If madvise(2) advice will result in the underlying vma being split and
the number of areas mapped by the process will exceed
/proc/sys/vm/max_map_count as a result, return ENOMEM instead of EAGAIN.

EAGAIN is returned by madvise(2) when a kernel resource, such as slab,
is temporarily unavailable.  It indicates that userspace should retry the
advice in the near future.  This is important for advice such as
MADV_DONTNEED which is often used by malloc implementations to free
memory back to the system: we really do want to free memory back when
madvise(2) returns EAGAIN because slab allocations (for vmas, anon_vmas,
or mempolicies) cannot be allocated.

Encountering /proc/sys/vm/max_map_count is not a temporary failure,
however, so return ENOMEM to indicate this is a more serious issue.  A
followup patch to the man page will specify this behavior.

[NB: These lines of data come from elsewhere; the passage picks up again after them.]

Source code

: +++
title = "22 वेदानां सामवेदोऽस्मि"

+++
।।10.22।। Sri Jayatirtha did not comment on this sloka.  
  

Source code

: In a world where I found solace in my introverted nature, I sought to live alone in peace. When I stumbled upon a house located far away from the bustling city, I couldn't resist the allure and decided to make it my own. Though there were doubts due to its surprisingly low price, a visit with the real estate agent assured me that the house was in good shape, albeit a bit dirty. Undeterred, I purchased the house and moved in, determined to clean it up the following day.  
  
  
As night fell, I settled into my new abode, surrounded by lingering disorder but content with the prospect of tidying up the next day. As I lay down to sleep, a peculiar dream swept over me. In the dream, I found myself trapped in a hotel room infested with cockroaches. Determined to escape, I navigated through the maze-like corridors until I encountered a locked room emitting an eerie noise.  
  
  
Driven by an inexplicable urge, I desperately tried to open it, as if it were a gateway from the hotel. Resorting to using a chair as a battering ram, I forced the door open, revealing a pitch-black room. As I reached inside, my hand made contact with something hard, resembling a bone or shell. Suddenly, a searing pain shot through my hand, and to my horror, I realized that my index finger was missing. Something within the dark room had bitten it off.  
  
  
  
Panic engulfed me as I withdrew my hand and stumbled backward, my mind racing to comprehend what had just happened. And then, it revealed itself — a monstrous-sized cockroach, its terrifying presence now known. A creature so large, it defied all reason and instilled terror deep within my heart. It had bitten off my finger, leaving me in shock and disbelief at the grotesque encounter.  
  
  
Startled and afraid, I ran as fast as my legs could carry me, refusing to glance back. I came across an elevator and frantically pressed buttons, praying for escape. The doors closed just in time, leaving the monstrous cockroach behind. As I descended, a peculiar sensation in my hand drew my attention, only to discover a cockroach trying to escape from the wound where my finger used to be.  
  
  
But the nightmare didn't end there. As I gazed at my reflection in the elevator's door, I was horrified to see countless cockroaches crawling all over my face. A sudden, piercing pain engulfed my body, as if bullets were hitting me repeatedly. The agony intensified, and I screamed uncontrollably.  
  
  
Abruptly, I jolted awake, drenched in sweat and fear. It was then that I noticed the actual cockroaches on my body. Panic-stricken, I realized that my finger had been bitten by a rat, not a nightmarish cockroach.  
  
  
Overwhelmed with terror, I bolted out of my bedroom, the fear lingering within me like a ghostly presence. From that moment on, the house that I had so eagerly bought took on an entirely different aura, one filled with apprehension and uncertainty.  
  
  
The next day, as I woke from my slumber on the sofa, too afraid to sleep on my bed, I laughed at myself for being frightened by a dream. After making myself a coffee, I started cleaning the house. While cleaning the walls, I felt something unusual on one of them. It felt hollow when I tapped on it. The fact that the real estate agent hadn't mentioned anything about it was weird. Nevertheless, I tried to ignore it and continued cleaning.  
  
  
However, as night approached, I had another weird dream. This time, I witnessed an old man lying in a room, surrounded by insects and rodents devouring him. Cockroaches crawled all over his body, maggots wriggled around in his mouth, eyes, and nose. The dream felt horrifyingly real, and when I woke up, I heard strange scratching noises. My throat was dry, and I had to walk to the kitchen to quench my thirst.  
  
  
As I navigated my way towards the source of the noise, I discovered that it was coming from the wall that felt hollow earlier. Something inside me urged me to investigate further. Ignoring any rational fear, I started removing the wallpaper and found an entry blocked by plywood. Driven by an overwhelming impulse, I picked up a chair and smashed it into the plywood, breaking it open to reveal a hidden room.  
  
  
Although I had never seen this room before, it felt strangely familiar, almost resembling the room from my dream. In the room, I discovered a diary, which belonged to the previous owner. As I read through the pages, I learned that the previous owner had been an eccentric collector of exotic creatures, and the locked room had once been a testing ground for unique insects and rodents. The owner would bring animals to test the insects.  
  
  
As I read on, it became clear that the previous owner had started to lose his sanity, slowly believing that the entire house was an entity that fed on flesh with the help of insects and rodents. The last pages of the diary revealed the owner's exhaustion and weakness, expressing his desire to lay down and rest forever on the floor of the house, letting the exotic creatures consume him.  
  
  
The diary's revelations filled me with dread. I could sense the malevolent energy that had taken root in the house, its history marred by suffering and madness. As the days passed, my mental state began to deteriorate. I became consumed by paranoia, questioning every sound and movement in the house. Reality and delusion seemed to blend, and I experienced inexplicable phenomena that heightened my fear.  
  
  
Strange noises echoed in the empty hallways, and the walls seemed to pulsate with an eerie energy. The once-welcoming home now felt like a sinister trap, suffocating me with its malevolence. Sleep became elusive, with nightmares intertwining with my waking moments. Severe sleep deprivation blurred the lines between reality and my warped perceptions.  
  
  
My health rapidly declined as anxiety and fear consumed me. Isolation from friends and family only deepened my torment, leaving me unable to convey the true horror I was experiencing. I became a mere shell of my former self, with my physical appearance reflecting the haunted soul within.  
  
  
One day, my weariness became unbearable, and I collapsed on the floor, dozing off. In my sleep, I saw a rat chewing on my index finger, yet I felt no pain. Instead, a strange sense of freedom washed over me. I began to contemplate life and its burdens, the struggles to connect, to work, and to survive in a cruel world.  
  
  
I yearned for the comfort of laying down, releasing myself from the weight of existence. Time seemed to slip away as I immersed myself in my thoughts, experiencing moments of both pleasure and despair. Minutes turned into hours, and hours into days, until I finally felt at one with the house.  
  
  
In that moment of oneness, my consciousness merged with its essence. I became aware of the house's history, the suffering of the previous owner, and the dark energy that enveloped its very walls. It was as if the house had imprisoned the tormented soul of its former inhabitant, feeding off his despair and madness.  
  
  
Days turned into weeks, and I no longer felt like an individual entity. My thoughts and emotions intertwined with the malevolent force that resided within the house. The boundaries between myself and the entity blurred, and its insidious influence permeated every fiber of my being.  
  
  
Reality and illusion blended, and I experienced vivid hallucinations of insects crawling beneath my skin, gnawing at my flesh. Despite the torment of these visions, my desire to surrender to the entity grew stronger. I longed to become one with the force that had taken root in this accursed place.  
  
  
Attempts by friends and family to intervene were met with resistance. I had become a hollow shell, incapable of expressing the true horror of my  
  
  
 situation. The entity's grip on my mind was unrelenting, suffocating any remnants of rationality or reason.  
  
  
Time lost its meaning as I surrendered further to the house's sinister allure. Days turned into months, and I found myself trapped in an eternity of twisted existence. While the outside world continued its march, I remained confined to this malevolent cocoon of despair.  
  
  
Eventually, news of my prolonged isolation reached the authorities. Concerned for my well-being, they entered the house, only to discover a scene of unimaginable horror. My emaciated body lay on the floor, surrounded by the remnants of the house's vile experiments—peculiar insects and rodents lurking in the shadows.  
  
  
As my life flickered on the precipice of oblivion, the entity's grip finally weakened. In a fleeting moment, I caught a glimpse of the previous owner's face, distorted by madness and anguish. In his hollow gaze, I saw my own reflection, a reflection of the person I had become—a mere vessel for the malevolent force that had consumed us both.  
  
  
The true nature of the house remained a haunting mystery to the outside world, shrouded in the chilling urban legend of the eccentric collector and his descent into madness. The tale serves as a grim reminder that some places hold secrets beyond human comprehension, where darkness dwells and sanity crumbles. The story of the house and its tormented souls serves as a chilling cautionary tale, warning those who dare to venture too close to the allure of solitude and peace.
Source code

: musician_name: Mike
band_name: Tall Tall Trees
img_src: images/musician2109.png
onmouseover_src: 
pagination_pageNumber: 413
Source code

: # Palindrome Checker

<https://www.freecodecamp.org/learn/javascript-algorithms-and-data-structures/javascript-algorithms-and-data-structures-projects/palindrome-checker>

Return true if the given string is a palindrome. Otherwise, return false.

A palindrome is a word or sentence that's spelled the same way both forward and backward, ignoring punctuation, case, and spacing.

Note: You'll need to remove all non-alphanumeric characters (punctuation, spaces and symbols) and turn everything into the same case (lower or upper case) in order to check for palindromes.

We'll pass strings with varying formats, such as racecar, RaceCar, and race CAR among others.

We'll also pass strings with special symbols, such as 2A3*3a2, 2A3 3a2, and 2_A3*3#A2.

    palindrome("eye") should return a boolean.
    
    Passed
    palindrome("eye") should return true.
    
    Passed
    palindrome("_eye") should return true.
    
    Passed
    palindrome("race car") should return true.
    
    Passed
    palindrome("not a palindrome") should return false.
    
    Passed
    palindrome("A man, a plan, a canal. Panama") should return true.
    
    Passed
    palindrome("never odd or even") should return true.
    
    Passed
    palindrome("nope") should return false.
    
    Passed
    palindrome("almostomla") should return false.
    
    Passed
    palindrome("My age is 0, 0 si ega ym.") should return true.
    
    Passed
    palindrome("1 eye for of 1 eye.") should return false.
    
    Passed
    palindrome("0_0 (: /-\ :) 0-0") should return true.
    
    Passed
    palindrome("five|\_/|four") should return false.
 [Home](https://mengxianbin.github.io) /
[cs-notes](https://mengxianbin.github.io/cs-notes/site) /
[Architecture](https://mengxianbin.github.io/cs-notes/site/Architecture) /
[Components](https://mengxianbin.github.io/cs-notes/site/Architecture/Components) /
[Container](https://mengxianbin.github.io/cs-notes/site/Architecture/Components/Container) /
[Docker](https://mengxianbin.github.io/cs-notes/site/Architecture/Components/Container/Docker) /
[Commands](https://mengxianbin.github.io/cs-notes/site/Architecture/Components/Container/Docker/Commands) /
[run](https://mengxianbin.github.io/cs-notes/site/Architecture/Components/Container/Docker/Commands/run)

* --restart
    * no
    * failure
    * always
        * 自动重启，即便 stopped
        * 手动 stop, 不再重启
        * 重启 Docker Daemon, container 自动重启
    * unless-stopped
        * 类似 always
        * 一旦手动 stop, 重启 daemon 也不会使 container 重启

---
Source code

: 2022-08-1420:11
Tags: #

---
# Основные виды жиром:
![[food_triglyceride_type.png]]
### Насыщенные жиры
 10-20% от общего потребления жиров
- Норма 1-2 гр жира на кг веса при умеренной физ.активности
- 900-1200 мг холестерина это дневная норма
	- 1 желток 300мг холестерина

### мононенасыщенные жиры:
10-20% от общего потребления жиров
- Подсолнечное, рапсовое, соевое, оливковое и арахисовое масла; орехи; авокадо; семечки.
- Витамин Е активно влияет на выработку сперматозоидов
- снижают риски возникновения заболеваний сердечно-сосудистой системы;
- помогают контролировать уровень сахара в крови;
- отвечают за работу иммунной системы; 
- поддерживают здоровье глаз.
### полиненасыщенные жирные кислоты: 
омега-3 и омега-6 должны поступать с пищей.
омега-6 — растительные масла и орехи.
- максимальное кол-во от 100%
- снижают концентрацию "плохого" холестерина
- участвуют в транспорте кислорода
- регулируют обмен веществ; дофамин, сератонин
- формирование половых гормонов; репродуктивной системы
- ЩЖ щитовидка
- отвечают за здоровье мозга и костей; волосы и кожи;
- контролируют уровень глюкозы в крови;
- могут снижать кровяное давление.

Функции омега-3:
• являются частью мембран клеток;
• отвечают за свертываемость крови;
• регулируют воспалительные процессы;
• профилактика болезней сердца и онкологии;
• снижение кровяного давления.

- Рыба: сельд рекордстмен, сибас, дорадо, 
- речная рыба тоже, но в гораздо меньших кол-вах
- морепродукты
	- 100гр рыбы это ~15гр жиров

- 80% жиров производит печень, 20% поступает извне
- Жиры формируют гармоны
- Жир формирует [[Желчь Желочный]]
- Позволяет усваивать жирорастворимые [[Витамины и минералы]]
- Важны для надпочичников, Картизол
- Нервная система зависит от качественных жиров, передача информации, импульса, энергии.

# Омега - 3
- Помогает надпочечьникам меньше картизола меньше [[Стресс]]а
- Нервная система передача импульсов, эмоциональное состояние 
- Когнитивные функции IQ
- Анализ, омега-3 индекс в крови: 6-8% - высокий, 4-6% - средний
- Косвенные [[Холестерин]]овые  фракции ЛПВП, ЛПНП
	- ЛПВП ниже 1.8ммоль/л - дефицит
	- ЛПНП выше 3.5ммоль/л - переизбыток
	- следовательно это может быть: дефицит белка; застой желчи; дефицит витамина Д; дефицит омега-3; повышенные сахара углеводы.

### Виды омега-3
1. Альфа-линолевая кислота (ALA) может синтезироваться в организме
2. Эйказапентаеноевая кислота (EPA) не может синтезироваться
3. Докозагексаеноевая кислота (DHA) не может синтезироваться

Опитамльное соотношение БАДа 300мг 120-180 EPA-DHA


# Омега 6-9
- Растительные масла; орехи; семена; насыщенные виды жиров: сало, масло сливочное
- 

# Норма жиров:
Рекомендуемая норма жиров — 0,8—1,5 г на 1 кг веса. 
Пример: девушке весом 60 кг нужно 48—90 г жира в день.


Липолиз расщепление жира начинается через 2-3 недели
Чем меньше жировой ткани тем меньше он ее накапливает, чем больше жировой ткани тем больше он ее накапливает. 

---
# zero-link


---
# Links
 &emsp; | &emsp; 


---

Signed-off-by: David Rientjes <rientjes@google.com>
---
 Documentation/sysctl/vm.txt |  4 ++--
 Documentation/vm/ksm.txt    |  4 ++++
 include/linux/mm.h          |  6 ++++--
 mm/madvise.c                | 51 +++++++++++++++++++++++++++++++++++++--------
 mm/mmap.c                   |  8 +++----
 5 files changed, 56 insertions(+), 17 deletions(-)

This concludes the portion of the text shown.